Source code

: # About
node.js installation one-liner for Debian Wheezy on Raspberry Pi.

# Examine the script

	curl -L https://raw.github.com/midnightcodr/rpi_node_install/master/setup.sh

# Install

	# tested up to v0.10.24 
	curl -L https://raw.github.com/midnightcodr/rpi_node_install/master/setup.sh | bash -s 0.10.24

...

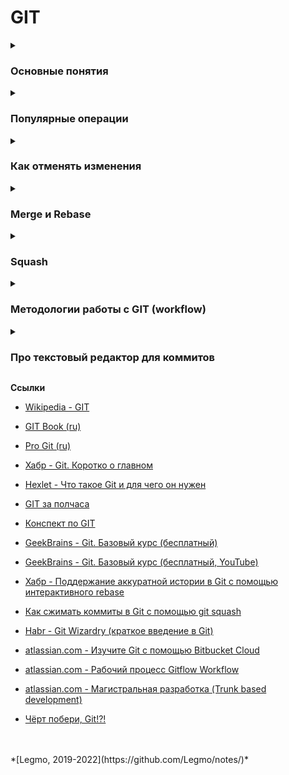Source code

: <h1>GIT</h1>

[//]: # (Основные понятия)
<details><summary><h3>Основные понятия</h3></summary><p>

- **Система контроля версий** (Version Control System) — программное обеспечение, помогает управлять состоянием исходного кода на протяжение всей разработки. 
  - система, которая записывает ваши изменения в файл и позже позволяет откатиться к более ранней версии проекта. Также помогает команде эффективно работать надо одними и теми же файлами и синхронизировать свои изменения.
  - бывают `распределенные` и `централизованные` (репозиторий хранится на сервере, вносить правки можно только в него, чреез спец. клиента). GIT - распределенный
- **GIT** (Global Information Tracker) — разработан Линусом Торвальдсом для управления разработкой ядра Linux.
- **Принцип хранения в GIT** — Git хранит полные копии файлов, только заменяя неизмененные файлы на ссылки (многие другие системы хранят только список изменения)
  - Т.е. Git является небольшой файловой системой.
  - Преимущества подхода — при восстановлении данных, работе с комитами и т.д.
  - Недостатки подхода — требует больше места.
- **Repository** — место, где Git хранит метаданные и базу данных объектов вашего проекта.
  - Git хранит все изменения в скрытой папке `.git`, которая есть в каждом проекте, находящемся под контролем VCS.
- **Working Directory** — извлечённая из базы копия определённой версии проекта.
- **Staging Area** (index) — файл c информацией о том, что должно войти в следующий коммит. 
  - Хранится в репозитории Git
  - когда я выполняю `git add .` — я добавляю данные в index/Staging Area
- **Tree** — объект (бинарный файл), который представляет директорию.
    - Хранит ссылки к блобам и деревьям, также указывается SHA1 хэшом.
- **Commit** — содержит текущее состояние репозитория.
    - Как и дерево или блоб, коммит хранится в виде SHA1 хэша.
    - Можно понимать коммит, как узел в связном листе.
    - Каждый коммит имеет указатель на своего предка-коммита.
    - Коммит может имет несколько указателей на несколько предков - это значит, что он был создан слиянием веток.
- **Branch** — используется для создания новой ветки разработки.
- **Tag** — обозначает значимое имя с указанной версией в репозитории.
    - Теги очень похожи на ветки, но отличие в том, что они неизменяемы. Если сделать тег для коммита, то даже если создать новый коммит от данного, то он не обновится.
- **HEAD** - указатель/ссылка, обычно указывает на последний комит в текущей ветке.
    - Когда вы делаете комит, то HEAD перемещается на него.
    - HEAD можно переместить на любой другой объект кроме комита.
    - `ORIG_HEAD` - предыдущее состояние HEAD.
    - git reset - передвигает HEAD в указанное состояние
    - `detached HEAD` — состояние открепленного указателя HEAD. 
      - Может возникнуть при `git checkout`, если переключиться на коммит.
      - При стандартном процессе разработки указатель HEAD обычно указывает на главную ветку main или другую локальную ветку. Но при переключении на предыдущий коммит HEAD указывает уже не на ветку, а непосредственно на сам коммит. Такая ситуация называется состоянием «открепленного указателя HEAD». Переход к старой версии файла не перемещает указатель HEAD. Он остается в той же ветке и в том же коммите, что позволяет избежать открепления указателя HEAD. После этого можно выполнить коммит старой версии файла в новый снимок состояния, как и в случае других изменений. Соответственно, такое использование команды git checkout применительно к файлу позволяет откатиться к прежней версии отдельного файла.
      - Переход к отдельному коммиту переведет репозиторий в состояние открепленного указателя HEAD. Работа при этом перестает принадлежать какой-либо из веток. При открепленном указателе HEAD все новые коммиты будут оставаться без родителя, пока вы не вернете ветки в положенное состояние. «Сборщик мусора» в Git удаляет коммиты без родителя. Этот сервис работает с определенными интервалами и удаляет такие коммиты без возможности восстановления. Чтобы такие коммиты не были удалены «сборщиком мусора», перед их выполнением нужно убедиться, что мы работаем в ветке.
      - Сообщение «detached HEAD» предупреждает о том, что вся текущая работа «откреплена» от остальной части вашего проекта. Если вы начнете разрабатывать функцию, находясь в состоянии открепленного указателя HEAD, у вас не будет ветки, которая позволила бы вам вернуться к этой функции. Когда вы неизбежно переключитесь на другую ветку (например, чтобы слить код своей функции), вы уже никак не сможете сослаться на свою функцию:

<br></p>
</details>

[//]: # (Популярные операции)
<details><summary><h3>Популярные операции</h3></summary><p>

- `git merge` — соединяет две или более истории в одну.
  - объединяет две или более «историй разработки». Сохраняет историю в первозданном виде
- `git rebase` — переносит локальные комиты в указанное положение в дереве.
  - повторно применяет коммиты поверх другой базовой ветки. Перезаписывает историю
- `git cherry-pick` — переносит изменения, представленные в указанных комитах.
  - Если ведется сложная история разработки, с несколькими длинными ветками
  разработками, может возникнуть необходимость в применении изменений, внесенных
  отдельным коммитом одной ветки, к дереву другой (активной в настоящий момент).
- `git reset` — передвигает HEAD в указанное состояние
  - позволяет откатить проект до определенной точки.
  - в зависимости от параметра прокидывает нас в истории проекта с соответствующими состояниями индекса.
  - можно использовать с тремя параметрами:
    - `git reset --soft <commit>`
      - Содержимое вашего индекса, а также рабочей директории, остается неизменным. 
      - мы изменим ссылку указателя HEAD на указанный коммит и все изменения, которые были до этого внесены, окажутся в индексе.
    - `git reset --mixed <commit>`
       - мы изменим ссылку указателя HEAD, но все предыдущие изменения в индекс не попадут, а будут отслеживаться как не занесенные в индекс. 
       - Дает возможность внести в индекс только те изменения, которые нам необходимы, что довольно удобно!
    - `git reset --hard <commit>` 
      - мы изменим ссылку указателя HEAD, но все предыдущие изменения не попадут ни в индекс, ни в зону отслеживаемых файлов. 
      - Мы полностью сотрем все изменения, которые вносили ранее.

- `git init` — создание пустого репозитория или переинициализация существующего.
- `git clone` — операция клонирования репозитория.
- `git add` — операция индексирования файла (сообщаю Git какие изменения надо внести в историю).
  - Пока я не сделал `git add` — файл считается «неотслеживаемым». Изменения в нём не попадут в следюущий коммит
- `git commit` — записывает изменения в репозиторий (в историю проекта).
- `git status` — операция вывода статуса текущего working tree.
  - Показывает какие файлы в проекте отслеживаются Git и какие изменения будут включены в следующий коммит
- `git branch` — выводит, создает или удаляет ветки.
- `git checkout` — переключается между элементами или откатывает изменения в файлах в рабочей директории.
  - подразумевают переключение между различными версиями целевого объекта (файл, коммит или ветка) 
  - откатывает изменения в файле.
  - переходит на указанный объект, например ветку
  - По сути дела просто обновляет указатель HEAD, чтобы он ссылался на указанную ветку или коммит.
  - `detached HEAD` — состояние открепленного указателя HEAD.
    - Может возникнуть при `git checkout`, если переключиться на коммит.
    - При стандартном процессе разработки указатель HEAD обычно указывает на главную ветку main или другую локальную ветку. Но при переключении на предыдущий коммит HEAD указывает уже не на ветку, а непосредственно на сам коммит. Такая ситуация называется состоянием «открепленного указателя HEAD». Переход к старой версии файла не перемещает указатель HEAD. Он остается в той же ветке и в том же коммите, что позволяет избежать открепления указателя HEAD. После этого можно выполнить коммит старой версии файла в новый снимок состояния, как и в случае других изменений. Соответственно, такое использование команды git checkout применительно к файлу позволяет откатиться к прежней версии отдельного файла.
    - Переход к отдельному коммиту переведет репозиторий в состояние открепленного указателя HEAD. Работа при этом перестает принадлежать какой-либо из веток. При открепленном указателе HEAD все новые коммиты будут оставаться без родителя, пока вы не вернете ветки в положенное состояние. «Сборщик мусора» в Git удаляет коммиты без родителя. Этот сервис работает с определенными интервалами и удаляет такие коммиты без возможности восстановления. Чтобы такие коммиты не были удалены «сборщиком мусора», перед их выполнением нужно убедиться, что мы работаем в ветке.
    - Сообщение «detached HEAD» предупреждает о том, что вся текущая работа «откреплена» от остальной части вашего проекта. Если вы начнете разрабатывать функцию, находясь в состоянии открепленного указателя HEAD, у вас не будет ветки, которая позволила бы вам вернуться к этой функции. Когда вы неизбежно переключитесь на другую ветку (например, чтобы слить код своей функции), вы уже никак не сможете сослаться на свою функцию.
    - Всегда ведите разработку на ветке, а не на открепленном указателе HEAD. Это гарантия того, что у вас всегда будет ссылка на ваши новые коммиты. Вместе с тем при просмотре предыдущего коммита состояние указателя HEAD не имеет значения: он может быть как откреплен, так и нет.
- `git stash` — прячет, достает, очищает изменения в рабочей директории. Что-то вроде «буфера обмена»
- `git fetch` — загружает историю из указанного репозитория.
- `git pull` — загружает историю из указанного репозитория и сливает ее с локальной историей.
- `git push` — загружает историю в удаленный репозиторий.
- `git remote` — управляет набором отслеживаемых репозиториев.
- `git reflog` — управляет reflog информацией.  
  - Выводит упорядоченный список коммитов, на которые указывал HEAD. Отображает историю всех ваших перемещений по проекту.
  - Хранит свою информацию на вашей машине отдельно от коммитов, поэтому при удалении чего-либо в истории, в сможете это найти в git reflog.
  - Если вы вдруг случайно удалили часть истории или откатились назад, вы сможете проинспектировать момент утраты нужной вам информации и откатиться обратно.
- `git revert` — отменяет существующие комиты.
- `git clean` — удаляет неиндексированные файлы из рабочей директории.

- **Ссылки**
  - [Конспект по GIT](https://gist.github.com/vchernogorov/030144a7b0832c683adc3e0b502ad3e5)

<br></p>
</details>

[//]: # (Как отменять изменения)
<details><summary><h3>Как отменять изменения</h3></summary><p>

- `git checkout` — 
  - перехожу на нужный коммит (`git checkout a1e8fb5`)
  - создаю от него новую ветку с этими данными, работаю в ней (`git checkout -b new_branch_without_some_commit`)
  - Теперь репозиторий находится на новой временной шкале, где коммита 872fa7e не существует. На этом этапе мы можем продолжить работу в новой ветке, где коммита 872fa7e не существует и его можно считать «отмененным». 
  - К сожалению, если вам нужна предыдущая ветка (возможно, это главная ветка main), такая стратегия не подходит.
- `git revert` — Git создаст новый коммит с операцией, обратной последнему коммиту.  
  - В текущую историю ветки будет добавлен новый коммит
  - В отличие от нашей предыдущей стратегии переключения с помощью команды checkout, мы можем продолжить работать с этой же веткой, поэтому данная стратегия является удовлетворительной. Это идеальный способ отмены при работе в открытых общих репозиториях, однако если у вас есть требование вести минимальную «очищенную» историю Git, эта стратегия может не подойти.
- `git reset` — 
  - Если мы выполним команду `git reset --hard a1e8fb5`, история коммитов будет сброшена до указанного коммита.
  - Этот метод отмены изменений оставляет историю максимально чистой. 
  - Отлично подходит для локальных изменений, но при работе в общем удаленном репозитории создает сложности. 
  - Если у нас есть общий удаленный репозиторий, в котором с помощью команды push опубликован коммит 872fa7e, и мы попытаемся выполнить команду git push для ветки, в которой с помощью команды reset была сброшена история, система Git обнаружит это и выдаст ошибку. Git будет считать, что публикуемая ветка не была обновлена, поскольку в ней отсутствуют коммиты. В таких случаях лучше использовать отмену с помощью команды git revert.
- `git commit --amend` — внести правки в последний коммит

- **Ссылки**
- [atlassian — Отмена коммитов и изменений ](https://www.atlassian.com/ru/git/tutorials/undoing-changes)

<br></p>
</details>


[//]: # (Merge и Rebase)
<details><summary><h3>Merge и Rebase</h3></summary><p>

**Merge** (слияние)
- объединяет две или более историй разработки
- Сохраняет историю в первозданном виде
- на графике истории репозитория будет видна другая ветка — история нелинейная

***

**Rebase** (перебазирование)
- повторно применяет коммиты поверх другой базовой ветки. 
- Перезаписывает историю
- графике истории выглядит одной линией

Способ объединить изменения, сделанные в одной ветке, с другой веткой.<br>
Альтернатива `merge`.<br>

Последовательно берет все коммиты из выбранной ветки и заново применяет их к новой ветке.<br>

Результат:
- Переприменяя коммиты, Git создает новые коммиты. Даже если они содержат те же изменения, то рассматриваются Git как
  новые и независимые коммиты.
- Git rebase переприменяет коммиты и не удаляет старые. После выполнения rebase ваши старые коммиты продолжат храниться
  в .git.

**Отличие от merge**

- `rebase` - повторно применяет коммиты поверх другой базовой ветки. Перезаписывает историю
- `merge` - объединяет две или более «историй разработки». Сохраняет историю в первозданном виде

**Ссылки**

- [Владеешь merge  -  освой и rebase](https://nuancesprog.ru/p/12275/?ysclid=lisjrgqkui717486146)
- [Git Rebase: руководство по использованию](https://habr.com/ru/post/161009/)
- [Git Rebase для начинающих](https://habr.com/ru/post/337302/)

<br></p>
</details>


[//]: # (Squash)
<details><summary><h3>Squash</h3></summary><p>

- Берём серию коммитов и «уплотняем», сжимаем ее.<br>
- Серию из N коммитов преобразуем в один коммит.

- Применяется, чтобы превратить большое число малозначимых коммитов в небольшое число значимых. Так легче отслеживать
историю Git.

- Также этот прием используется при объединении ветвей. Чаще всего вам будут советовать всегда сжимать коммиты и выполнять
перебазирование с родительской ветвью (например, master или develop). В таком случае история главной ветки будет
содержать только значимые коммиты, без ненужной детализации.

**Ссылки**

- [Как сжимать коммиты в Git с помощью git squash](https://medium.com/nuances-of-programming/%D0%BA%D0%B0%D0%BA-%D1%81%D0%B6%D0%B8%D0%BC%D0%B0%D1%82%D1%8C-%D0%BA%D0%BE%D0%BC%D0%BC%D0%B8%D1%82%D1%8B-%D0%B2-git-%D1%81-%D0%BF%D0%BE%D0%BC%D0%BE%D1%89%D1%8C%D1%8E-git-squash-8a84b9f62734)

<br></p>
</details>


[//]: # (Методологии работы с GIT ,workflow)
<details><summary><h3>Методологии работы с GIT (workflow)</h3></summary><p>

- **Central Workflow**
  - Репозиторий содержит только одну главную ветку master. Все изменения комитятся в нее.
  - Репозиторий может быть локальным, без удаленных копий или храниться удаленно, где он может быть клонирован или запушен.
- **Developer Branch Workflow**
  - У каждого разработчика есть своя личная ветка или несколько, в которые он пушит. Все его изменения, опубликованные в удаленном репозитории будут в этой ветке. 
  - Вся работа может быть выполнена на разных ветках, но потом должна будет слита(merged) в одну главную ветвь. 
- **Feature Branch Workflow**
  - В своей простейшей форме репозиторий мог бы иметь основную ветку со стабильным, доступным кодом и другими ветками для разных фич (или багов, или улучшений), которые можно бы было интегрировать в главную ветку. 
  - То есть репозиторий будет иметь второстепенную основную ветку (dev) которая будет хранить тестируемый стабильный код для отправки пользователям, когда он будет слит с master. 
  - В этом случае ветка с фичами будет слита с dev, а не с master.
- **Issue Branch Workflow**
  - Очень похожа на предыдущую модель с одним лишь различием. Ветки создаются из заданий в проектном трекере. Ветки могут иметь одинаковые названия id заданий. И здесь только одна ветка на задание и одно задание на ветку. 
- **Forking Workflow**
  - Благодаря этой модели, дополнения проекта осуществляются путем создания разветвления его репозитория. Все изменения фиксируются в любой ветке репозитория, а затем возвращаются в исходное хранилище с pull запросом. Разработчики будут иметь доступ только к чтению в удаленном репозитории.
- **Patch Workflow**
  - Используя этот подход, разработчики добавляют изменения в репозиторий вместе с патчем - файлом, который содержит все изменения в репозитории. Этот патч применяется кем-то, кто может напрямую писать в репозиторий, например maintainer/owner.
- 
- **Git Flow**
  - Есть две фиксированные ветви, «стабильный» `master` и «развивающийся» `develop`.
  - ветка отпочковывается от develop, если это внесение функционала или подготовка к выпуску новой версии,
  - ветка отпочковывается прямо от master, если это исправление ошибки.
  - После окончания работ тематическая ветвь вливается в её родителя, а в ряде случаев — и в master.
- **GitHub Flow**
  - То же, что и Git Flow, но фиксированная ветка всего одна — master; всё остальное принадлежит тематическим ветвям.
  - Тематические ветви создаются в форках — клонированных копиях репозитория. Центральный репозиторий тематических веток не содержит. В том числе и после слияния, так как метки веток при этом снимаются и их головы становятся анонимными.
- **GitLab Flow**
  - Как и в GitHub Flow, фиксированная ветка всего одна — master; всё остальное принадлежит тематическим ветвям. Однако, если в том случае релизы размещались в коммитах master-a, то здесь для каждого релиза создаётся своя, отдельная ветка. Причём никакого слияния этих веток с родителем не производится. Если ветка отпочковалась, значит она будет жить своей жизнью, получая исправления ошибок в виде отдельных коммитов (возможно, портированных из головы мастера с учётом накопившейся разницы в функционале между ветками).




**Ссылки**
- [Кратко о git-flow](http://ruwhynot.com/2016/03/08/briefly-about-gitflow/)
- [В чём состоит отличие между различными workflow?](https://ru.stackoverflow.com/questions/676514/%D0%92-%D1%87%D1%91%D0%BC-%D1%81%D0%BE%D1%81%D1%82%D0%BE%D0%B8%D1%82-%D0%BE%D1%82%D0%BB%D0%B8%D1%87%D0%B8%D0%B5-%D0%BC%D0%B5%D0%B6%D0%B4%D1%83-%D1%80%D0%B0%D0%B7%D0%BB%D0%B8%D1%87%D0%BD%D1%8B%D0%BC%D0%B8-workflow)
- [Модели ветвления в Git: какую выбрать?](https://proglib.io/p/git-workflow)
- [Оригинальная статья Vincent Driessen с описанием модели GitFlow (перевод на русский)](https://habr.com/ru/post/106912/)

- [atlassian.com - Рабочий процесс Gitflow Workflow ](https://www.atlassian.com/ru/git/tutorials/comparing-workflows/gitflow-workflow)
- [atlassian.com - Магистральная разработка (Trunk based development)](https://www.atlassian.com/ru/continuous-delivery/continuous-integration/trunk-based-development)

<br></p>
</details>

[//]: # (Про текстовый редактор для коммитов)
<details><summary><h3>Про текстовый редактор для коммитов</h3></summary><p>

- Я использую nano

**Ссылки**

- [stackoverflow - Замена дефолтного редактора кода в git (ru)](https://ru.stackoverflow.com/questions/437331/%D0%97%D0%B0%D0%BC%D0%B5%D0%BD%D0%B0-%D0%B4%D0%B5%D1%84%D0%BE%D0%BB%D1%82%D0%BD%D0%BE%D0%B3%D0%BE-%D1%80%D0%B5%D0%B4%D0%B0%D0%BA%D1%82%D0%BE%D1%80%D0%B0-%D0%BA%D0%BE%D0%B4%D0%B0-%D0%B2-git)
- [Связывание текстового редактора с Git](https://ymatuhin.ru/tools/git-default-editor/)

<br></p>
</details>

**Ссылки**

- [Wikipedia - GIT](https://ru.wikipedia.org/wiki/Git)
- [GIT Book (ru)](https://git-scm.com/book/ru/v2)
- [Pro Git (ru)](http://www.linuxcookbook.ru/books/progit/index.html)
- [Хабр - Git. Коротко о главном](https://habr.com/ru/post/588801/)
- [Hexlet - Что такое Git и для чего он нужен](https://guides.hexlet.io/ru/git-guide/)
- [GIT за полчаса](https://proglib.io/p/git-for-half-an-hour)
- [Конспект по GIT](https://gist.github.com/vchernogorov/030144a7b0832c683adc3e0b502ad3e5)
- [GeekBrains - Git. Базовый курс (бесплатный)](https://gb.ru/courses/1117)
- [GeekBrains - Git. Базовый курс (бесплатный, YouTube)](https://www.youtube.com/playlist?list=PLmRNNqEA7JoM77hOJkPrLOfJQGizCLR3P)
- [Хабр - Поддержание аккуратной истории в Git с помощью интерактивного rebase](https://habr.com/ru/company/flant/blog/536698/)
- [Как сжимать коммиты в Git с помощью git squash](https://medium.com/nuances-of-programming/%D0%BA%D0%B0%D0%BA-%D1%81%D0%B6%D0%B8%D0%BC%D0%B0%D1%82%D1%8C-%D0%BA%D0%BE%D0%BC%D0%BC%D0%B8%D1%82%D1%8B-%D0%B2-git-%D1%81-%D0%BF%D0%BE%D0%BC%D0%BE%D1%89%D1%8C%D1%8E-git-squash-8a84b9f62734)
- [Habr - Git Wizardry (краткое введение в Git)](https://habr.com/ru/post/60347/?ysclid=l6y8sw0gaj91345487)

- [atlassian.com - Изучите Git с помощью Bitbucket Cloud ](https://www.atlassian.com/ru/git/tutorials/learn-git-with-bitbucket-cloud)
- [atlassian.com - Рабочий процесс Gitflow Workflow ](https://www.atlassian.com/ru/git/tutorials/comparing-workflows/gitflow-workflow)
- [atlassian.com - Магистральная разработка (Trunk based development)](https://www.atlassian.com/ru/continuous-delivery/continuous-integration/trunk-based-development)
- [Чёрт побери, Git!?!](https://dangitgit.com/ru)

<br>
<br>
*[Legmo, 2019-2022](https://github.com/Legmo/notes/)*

### Problem description
The lines above that hold the word "подхода" should be found and copied out.

### Reply to the task
  - Преимущества подхода — при восстановлении данных, работе с комитами и т.д.
  - Недостатки подхода — требует больше места.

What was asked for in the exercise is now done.